Task objective
Report back each line of the data that contains the word "Swift".

(Data records)
★ ★ ★ ★ ★ ★ ★

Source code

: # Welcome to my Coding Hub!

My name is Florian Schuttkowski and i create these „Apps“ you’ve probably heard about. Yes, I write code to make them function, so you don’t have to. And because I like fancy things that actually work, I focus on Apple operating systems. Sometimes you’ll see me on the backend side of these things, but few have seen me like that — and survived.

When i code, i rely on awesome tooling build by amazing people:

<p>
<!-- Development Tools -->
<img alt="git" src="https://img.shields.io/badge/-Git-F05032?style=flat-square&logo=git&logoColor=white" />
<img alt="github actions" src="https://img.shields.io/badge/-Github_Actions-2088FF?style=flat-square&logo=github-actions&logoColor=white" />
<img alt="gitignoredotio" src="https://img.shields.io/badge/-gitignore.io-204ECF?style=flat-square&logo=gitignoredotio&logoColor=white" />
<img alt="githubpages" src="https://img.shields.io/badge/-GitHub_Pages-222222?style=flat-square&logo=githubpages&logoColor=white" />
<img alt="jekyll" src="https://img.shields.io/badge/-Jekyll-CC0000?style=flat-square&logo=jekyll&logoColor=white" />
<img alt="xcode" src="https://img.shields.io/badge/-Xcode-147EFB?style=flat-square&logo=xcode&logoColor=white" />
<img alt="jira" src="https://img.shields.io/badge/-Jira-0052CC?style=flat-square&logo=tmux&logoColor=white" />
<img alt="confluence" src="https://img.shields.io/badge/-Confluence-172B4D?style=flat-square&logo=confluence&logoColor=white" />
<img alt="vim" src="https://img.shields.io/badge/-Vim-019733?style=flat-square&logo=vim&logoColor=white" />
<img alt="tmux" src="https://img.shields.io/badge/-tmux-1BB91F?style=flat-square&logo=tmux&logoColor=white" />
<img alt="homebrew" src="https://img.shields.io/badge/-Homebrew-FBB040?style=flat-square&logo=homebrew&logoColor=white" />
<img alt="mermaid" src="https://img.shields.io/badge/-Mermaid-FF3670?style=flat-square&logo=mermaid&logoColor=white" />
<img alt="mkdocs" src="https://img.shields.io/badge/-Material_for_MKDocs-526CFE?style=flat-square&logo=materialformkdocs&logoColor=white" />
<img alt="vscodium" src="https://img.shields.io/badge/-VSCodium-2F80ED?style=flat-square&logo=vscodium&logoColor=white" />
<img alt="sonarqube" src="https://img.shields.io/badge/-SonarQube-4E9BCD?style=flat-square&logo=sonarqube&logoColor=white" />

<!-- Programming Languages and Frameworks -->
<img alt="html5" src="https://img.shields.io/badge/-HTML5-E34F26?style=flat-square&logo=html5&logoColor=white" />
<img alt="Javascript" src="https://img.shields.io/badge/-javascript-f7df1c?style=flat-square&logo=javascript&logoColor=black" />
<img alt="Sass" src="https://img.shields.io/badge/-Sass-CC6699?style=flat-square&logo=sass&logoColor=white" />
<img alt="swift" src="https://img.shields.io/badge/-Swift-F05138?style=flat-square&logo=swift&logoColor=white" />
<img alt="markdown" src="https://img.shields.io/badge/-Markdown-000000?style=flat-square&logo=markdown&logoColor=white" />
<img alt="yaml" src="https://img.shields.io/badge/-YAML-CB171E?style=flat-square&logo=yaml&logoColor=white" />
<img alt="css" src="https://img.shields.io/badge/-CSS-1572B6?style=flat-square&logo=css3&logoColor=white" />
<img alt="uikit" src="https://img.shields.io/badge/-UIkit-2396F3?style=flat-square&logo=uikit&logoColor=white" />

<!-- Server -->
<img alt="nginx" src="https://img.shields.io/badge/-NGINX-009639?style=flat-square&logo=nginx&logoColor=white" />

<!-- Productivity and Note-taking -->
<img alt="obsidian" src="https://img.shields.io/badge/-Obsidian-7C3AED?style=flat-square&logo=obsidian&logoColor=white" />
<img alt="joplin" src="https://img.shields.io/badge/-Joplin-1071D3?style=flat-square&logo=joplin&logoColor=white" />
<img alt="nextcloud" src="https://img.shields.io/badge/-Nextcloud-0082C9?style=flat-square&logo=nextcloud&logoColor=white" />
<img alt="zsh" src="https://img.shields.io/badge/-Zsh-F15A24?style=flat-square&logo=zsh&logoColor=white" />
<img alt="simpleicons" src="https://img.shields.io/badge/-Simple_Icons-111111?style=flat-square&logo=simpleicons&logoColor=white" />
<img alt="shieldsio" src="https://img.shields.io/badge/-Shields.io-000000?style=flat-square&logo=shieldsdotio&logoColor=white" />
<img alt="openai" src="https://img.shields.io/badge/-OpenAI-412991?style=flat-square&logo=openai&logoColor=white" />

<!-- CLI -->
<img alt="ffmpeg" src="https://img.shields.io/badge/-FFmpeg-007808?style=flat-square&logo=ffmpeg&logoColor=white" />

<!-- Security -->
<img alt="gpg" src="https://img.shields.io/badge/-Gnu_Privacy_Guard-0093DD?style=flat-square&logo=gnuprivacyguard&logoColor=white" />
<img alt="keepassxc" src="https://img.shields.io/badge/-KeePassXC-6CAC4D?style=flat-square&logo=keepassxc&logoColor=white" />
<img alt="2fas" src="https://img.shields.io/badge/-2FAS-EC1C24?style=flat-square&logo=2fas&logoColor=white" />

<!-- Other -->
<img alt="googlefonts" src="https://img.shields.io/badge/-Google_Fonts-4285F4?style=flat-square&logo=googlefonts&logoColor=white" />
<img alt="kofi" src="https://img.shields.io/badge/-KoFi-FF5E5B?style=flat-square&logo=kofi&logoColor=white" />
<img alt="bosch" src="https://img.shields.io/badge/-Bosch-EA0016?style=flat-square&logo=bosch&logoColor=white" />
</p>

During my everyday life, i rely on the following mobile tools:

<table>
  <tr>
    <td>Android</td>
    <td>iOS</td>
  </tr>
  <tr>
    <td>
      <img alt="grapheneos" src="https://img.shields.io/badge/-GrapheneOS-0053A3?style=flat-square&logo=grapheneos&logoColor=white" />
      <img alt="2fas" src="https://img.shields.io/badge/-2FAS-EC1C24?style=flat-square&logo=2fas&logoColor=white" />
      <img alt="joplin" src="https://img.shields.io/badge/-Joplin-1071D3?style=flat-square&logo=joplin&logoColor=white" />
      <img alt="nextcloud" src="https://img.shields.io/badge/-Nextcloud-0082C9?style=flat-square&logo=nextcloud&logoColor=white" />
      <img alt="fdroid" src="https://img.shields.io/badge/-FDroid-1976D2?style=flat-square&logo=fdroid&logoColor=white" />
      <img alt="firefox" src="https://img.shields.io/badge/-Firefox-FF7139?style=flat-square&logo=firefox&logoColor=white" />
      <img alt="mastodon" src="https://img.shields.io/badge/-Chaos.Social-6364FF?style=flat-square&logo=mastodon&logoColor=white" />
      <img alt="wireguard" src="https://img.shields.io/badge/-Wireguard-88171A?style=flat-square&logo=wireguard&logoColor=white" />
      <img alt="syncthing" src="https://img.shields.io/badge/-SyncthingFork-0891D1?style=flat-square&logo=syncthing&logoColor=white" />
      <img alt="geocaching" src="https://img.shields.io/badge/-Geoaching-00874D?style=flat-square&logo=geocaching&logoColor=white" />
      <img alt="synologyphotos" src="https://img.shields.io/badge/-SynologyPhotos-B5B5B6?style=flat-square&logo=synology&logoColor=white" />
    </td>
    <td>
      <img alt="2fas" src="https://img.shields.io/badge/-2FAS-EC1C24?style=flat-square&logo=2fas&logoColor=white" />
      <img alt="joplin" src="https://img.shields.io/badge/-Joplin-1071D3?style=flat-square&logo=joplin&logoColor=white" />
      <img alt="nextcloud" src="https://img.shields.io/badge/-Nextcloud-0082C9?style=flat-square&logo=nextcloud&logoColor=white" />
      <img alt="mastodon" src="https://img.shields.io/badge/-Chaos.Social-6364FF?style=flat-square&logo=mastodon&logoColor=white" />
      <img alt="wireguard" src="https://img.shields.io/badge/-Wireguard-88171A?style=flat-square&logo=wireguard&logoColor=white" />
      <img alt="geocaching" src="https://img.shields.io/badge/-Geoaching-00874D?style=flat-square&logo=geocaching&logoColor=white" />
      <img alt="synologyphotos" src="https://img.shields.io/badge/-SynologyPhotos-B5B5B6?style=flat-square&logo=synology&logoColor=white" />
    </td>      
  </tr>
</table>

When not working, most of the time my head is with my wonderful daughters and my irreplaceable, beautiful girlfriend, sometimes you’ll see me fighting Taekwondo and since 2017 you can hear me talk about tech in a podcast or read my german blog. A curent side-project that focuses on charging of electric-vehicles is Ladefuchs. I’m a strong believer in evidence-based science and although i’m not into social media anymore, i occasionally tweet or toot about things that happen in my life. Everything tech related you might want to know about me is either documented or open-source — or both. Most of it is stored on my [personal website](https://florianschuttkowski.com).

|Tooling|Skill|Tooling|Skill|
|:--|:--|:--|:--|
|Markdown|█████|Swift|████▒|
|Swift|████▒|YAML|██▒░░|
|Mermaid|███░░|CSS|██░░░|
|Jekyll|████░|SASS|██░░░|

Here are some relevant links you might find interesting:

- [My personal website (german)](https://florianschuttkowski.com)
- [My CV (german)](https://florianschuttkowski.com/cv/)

★ ★ ★ ★ ★ ★ ★

Answer to the exercise
<img alt="swift" src="https://img.shields.io/badge/-Swift-F05138?style=flat-square&logo=swift&logoColor=white" />
|Markdown|█████|Swift|████▒|
|Swift|████▒|YAML|██▒░░|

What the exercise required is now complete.